Well, damn, you might think. Then the MC isn't as important.
WRONG! It's all important. Florida is notorious for scaling DOWN on the Florida side. So you want to gain as many points as possible. And a key way to do that is rock out those multiple choice questions.
Statistically to be able to pass Florida you need to score between 50-65% on the MC. Sounds easy enough. But many people neglect to worry about the MC and focus only on the essays. With there being so few MC practice questions available I can see why it seems like something is wrong. And being a person that hates multiple choice and has had a loath-hate relationship with them all through law school, as you can tell from my picture below, I understand the pain and frustration that goes along with not having a lot of guidance.
But Florida MC is all about the black letter law. I had questions on the bar that asked me very specifically to put in order of repayment of the decedent's debts. The only way to have gotten those questions right was to have memorized the debt chart. So, although there aren't a lot of multiple choice questions out there, there are some ways you can make sure you get the best amount of points you can on MC.

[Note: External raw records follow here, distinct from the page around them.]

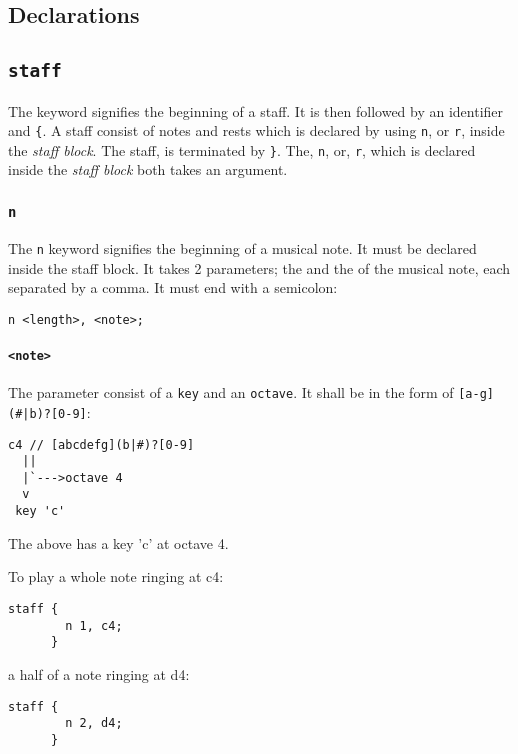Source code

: \subsection{Declarations}

\subsection{\texttt{staff}}
\np The  keyword signifies the beginning of a staff. It is then followed by an identifier and \verb+{+. A staff consist of
notes and rests which is declared by using \verb+n+, or \verb+r+, inside the \textit{staff block}.
The staff, is terminated by \verb+}+. The, \verb+n+, or, \verb+r+, which is declared inside the \textit{staff block} both takes an argument.

\subsubsection{\texttt{n}}

\np The \verb+n+ keyword signifies the beginning of a musical note. It must be declared
inside the staff block.
It takes 2 parameters; the  and the  of the
musical note, each separated by a comma. It must end with a semicolon: 

\begin{Verbatim}[frame=single]
      n <length>, <note>;
\end{Verbatim}

\paragraph{\texttt{<note>}} The parameter  consist of a \verb+key+ and an \verb+octave+. It shall be in the form of \verb+[a-g](#|b)?[0-9]+:

\begin{Verbatim}[frame=single]
  c4 // [abcdefg](b|#)?[0-9]
  ||
  |`--->octave 4
  v
 key 'c'
\end{Verbatim}
The above has a key 'c' at octave 4.

\np To play a whole note ringing at c4:
\begin{Verbatim}[frame=single]
      staff {
        n 1, c4;
      }
\end{Verbatim}

a half of a note ringing at d4:

\begin{Verbatim}[frame=single]
      staff {
        n 2, d4;
      }
\end{Verbatim}

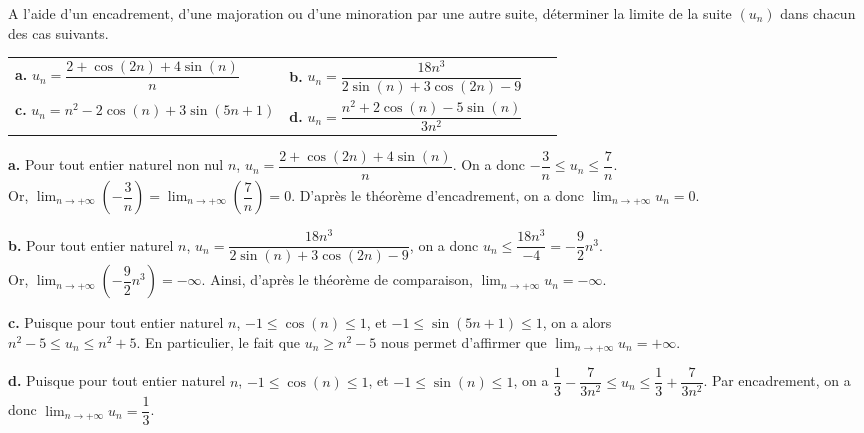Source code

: \documentclass[11pt,fleqn, openany]{book} %
\begin{document}
\begin{exercise}[topic=lim11] A l'aide d'un encadrement, d'une majoration ou d'une minoration par une autre suite, déterminer la limite de la suite $(u_n)$ dans chacun des cas suivants.
\renewcommand{\arraystretch}{2}
\begin{center}
\begin{tabularx}{\linewidth}{XXXX}
\textbf{a.} $ u_n = \dfrac{2+\cos(2n)+4\sin(n)}{n}$ &\textbf{b.}  $ u_n=\dfrac{18n^3}{2\sin(n)+3\cos(2n)-9}$ \\
\textbf{c.} $ u_n=n^2-2\cos(n)+3\sin(5n+1)$  &\textbf{d.}  $u_n = \dfrac{n^2+2\cos(n)-5\sin(n)}{3n^2}$ \\
\end{tabularx}
\end{center}\end{exercise}

\begin{solution}\textbf{a.} Pour tout entier naturel non nul $n$, $u_n=\dfrac{2+\cos(2n)+4\sin(n)}{n}$. On a donc $-\dfrac{3}{n} \leqslant u_n \leqslant \dfrac{7}{n}$. \\ Or, $\displaystyle \lim_{n\to + \infty} \left( -\dfrac{3}{n}\right)=\displaystyle \lim_{n\to + \infty} \left( \dfrac{7}{n}\right)=0$. D'après le théorème d'encadrement, on a donc $\displaystyle \lim_{n\to + \infty} u_n=0$.

\textbf{b.} Pour tout entier naturel $n$, $u_n=\dfrac{18n^3}{2\sin(n)+3\cos(2n)-9}$, on a donc $u_n \leqslant \dfrac{18n^3}{-4}=-\dfrac{9}{2}n^3$. \\ Or, $\displaystyle \lim_{n\to + \infty} \left( -\dfrac{9}{2}n^3 \right)=-\infty$. Ainsi, d'après le théorème de comparaison, $\displaystyle \lim_{n\to + \infty} u_n = -\infty$.

\textbf{c.} Puisque pour tout entier naturel $n$, $-1\leqslant \cos(n) \leqslant 1$, et $-1 \leqslant \sin(5n+1) \leqslant 1$, on a alors \\$ n^2-5 \leqslant u_n \leqslant n^2+5$. En particulier, le fait que $u_n \geqslant n^2-5$ nous permet d'affirmer que $\displaystyle\lim_{n \to + \infty} u_n=+\infty $.


\textbf{d.} Puisque pour tout entier naturel $n$, $-1\leqslant \cos(n) \leqslant 1$, et $-1 \leqslant \sin(n) \leqslant 1$, on a $\dfrac{1}{3}-\dfrac{7}{3n^2}\leqslant u_n \leqslant \dfrac{1}{3}+\dfrac{7}{3n^2}$. Par encadrement, on a donc $\displaystyle\lim_{n \to + \infty}u_n=\dfrac{1}{3}$.\end{solution}
\end{document}
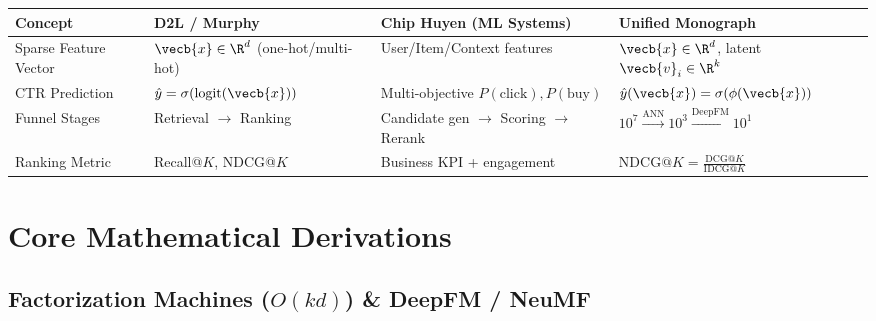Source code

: \documentclass[../../../../master.tex]{subfiles}
\begin{document}
\begin{crossbook}
\begin{center}
\footnotesize
\begin{tabularx}{\linewidth}{@{} >{\raggedright\arraybackslash}p{2.6cm} >{\raggedright\arraybackslash}X >{\raggedright\arraybackslash}X >{\raggedright\arraybackslash}X @{}}
\toprule
\textbf{Concept} & \textbf{D2L / Murphy} & \textbf{Chip Huyen (ML Systems)} & \textbf{Unified Monograph} \\
\midrule
Sparse Feature Vector & $\vecb{x} \in \R^d$ (one-hot/multi-hot) & User/Item/Context features & $\vecb{x} \in \R^d$, latent $\vecb{v}_i \in \R^k$ \\
CTR Prediction & $\hat{y} = \sigma(\text{logit}(\vecb{x}))$ & Multi-objective $P(\text{click}), P(\text{buy})$ & $\hat{y}(\vecb{x}) = \sigma(\phi(\vecb{x}))$ \\
Funnel Stages & Retrieval $\to$ Ranking & Candidate gen $\to$ Scoring $\to$ Rerank & $10^7 \xrightarrow{\text{ANN}} 10^3 \xrightarrow{\text{DeepFM}} 10^1$ \\
Ranking Metric & Recall@$K$, NDCG@$K$ & Business KPI + engagement & $\mathrm{NDCG}@K = \frac{\mathrm{DCG}@K}{\mathrm{IDCG}@K}$ \\
\bottomrule
\end{tabularx}
\end{center}
\end{crossbook}

\section{Core Mathematical Derivations}

\subsection{Factorization Machines ($O(kd)$) \& DeepFM / NeuMF}
\end{document}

1. Essay practice. Essay practice is essential for the bar exam although it's boring, tedious, and just horrible. Do it anyway. But I give you permission to complain the whole time.
First, it is important because, as I said earlier, it is where the bulk of your points come from. More points, better odds of passing.
But second, it's important because that is where you can hone in on your Florida law memorization. Essay writing forces you to remember the law and reword it in a way that makes sense to you. By practicing essays you will be able to spot many laws that you may also spot in the MC. So try to practice as many essays as you can but feel free to bitch about it.
2. Memorization tools. Some people use flashcards, some use outlines. I used highlighting and continuously reprinted my Florida outlines. I highlighted each outline as I read using colors to differentiate definitions from equations and so forth. Anything that wasn't highlighted was then deleted from my outline, I reprinted, and the process began again. Find some way that you can memorize the black letter laws for Florida.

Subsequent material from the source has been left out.